My professor gave us a number of limit exercises to solve without using l'Hôpital's rule, there is one that I am having problems with. I think I may of grouped it incorrectly in the ones where we were not allowed to use L'Hôpital.

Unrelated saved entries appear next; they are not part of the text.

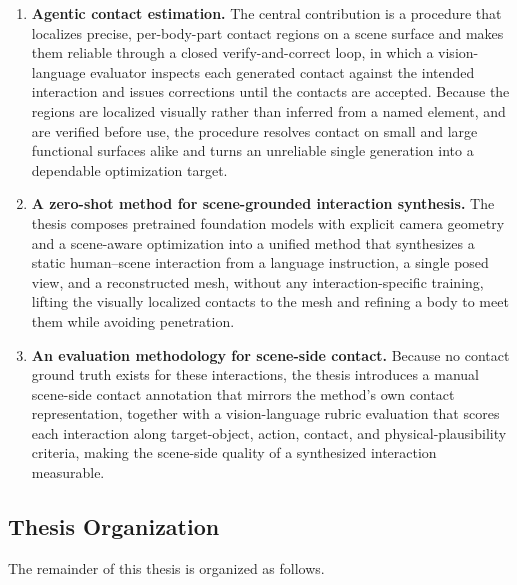 \begin{enumerate}
  \item \textbf{Agentic contact estimation.} The central contribution is a procedure that localizes precise, per-body-part contact regions on a scene surface and makes them reliable through a closed verify-and-correct loop, in which a vision-language evaluator inspects each generated contact against the intended interaction and issues corrections until the contacts are accepted. Because the regions are localized visually rather than inferred from a named element, and are verified before use, the procedure resolves contact on small and large functional surfaces alike and turns an unreliable single generation into a dependable optimization target.

  \item \textbf{A zero-shot method for scene-grounded interaction synthesis.} The thesis composes pretrained foundation models with explicit camera geometry and a scene-aware optimization into a unified method that synthesizes a static human--scene interaction from a language instruction, a single posed view, and a reconstructed mesh, without any interaction-specific training, lifting the visually localized contacts to the mesh and refining a body to meet them while avoiding penetration.

  \item \textbf{An evaluation methodology for scene-side contact.} Because no contact ground truth exists for these interactions, the thesis introduces a manual scene-side contact annotation that mirrors the method's own contact representation, together with a vision-language rubric evaluation that scores each interaction along target-object, action, contact, and physical-plausibility criteria, making the scene-side quality of a synthesized interaction measurable.
\end{enumerate}

\subsection{Thesis Organization}
\label{sec:intro-organization}
 
The remainder of this thesis is organized as follows.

The limit is the following:
$$\lim_{x \rightarrow 2} \frac{(\sin(\pi x/ 2))^3 \log(1 + 1/x)}{\log(\frac{x^2 - 3x +3}{x-1})(e^x - e^2)} $$
Is it possible to solve this without L'Hôpital?
Answer
Hint: $$\lim_{x \to 2} \frac{(\sin(\pi x/ 2))^3 \log \left(1 + \dfrac1x\right)}{\log\left(\frac{x^2 - 3x +3}{x-1}\right)\left(e^x - e^2\right)}=\lim_{x \to 2} { \log\left(1 + \dfrac1x\right)}\left(\dfrac{\log\left(\frac{x^2 - 3x +3}{x-1}\right)-\log\left(\frac{2^2 - 3\cdot2 +3}{2-1}\right)}{x-2}\right)^{-1}\left(\dfrac{\sin(\pi x/ 2)-\sin(\pi\cdot2/2)}{x-2}\right)^2\left(\sin(\pi x/2)\right)\left(\dfrac{e^x-e^2}{x-2}\right)^{-1}.$$ Recognize the definition of $\dfrac{\mathrm d}{\mathrm dx}\log\left(\frac{x^2 - 3x +3}{x-1}\right)\Bigg|_{x=2}$, $\dfrac{\mathrm d}{\mathrm dx}\sin(\pi x/2)\Bigg|_{x=2}$ and of $\dfrac{\mathrm d}{\mathrm dx}e^x\Bigg|_{x=2}$.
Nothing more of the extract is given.